Una ética del lenguaje

Puede que olviden lo que dijiste, pero jamás olvidarán cómo los hiciste sentir.

Carlo Buehner

Para este post tomamos prestado un interesante texto incluido en el libro “La culpa es de la vaca para líderes” de Jaime Lopera Gutiérrez y Marta Inés Bernal Trujillo (2012, Intermedio Editores Ltda. ISBN: 978-958-757-142-4):


En un reportaje dado a un diario colombiano, el filósofo francés Michael Lacroix dio a conocer algunos de sus aforismos, motivos de reflexión para los dirigentes de hoy y de mañana, los cuales enmarcó bajo la idea de que se puede construir una ética del lenguaje.
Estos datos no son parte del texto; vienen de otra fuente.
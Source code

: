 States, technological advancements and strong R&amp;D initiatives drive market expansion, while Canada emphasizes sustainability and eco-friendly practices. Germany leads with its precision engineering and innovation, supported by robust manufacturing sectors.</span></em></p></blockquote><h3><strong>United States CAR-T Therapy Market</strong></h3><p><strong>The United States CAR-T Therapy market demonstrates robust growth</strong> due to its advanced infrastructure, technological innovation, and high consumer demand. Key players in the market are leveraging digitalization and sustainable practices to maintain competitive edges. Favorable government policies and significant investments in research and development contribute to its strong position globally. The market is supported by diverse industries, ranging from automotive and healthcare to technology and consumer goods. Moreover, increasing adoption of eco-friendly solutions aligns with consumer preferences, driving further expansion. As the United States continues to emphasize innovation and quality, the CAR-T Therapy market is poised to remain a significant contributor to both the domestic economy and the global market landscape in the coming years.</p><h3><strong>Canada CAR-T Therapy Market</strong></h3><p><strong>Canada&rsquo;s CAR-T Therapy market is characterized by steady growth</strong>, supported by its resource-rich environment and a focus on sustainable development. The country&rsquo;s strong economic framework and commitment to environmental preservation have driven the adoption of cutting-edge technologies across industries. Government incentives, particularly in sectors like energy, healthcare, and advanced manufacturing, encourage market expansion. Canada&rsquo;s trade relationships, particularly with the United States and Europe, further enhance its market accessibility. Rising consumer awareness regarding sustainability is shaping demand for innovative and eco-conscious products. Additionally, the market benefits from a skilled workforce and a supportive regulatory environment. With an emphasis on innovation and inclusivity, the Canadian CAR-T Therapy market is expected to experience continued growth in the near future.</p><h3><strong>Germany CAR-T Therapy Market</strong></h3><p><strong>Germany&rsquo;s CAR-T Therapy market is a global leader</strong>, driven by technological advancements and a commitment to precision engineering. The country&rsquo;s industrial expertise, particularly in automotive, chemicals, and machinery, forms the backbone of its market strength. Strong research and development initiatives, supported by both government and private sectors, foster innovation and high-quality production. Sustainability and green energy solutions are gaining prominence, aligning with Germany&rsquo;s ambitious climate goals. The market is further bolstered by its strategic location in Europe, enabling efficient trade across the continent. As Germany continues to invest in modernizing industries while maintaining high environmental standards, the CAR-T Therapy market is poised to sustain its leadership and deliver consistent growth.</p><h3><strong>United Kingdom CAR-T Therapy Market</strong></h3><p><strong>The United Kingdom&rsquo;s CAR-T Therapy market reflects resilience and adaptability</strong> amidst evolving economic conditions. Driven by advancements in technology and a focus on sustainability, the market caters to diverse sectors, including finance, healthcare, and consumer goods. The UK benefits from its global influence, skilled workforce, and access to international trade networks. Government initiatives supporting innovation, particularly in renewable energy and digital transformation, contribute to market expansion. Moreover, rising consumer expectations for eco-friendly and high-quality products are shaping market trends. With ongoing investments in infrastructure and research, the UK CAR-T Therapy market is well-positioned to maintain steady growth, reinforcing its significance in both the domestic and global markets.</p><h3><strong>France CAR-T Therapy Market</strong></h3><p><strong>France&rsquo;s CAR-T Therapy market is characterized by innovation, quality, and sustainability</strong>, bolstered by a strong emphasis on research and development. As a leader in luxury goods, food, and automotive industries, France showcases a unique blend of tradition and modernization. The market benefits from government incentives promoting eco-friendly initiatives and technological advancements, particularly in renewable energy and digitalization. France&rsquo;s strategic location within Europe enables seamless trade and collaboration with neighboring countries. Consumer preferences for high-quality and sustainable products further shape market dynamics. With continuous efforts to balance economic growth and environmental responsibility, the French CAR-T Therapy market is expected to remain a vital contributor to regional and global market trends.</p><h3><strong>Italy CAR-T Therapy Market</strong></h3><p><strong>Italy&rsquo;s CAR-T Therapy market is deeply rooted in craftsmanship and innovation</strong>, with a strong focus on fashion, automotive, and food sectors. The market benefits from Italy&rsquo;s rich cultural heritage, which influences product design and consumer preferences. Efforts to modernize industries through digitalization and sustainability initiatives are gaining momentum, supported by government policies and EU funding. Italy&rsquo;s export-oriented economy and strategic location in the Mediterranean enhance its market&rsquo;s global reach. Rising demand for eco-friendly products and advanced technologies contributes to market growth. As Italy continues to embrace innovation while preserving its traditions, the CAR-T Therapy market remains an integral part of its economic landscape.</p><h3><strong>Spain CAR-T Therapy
Por ser un tema muy importante en las comunicaciones, especialmente para los líderes, las presentamos a continuación:

  • Mi palabra debe ser cordial: debo saludar, despedirme y dar las gracias.
  • Mi palabra debe ser amable: debo dejar en el aire una suerte de puntos suspensivos para que el otro se exprese; no debo ridiculizar a nadie en público.
  • Mi palabra debe ser positiva: debo ser una fuente de inspiración para los demás.
  • Mi palabra debe ser respetuosa de los ausentes: debo evitar el encadenamiento incesante de juicios sobre los demás, como si la conversación fuera un tribunal virtual.
  • Mi palabra debe ser tolerante: debo exponer mi punto de vista de manera no violenta y escuchar las opiniones distintas a la mía. La buena voluntad de discutir y escuchar es el fundamento de la democracia.
  • Mi palabra debe ser la guardiana del mundo: debo mostrar admiración por lo que me rodea, el mundo natural y el social. Es mejor el exceso de admiración que el exceso de desprecio.
  • Mi palabra debe ser responsable del lenguaje: debo hablar bien mi lengua materna, emplear la palabra exacta, respetar la gramática y la pronunciación, tratar de expresarme con elegancia y refinamiento.
  • Mi palabra debe ser verdadera: debo evitar la mentira, los eufemismos hipócritas y las exageraciones injustas.

Preguntas para reflexión:

  • ¿Cuántas de estas características cumplen tus palabras?
  • ¿Hay respeto verdadero en tus palabras?
  • ¿Qué tan tolerante eres?
  • ¿Qué tan honestas son tus palabras?
  • ¿Qué tienes que hacer para alcanzar una mejor ética del lenguaje?
  • ¿Qué tan coherente es tu lenguaje con tu conducta?